- Owner: Lamar Hunt
- General manager: Carl Peterson
- Head coach: Marty Schottenheimer
- Home stadium: Arrowhead Stadium

Results
- Record: 8–7–1
- Division place: 2nd AFC West
- Playoffs: Did not qualify
- All-Pros: 2 FB Christian Okoye (1st team); CB Albert Lewis (1st team);
- Pro Bowlers: 4 FB Christian Okoye; LB Derrick Thomas; CB Kevin Ross; CB Albert Lewis;

= 1989 Kansas City Chiefs season =

NFL team season

The 1989 season was the Kansas City Chiefs' 20th in the National Football League, their 30th overall and their first under head coach Marty Schottenheimer and general manager Carl Peterson. They improved on their 4–11–1 record from 1988 and finished with an 8–7–1 record.

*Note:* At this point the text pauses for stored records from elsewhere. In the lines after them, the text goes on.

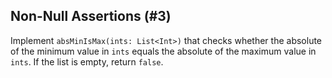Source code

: ## Non-Null Assertions (#3)

Implement `absMinIsMax(ints: List<Int>)` that checks whether the absolute of
the minimum value in `ints` equals the absolute of the maximum value in `ints`.
If the list is empty, return `false`.
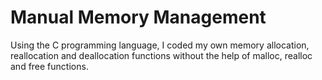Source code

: # Manual Memory Management
 Using the C programming language, I coded my own memory allocation, reallocation and deallocation functions without the help of malloc, realloc and free functions.
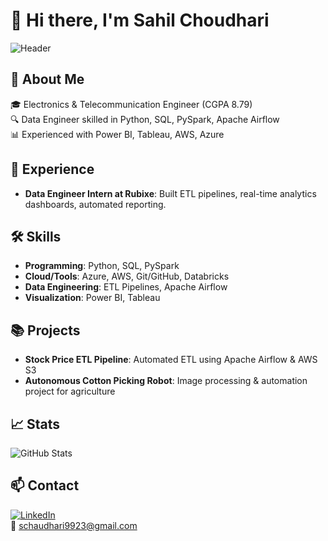 # 👋 Hi there, I'm Sahil Choudhari

![Header](./images/header.png)

## 🚀 About Me

🎓 Electronics & Telecommunication Engineer (CGPA 8.79)  
🔍 Data Engineer skilled in Python, SQL, PySpark, Apache Airflow  
📊 Experienced with Power BI, Tableau, AWS, Azure

## 💼 Experience

- **Data Engineer Intern at Rubixe**: Built ETL pipelines, real-time analytics dashboards, automated reporting.

## 🛠️ Skills

- **Programming**: Python, SQL, PySpark  
- **Cloud/Tools**: Azure, AWS, Git/GitHub, Databricks  
- **Data Engineering**: ETL Pipelines, Apache Airflow  
- **Visualization**: Power BI, Tableau

## 📚 Projects

- **Stock Price ETL Pipeline**: Automated ETL using Apache Airflow & AWS S3
- **Autonomous Cotton Picking Robot**: Image processing & automation project for agriculture

## 📈 Stats

![GitHub Stats](https://github-readme-stats.vercel.app/api?username=SahilChoudhari2002&show_icons=true&theme=radical)

## 📫 Contact

[![LinkedIn](https://img.shields.io/badge/LinkedIn-Profile-blue)](https://www.linkedin.com/in/sahil-choudhari-089771269)  
📧 schaudhari9923@gmail.com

The Chiefs did not qualify for the playoffs in for the third straight year but did send four players to the Pro Bowl. The Chiefs Week 11 10–10 tie against the Cleveland Browns remains the most recent tie in Chiefs history.

== Background ==
The Chiefs had changed coaches before, but never had the organization gone through the complete overhaul it did between the 1988 and 1989 seasons. On December 19, 1988, Lamar Hunt hired Carl Peterson as the team's new president/general manager. On January 5 Peterson fired head coach Frank Gansz, just two weeks after taking over. On January 24 he hired Marty Schottenheimer, who was fired by Cleveland Browns owner Art Modell. Schottenheimer also cleaned house, bringing over several assistants who would later become NFL head coaches including Tony Dungy, Herman Edwards (who would later be head coach of the Chiefs), Bruce Arians and devoted Schottenheimer disciple Bill Cowher. Dungy and Cowher would eventually be inducted into the Pro Football Hall of Fame, with Cowher specifically mentioning Schottenheimer by name as someone who belongs in the Hall.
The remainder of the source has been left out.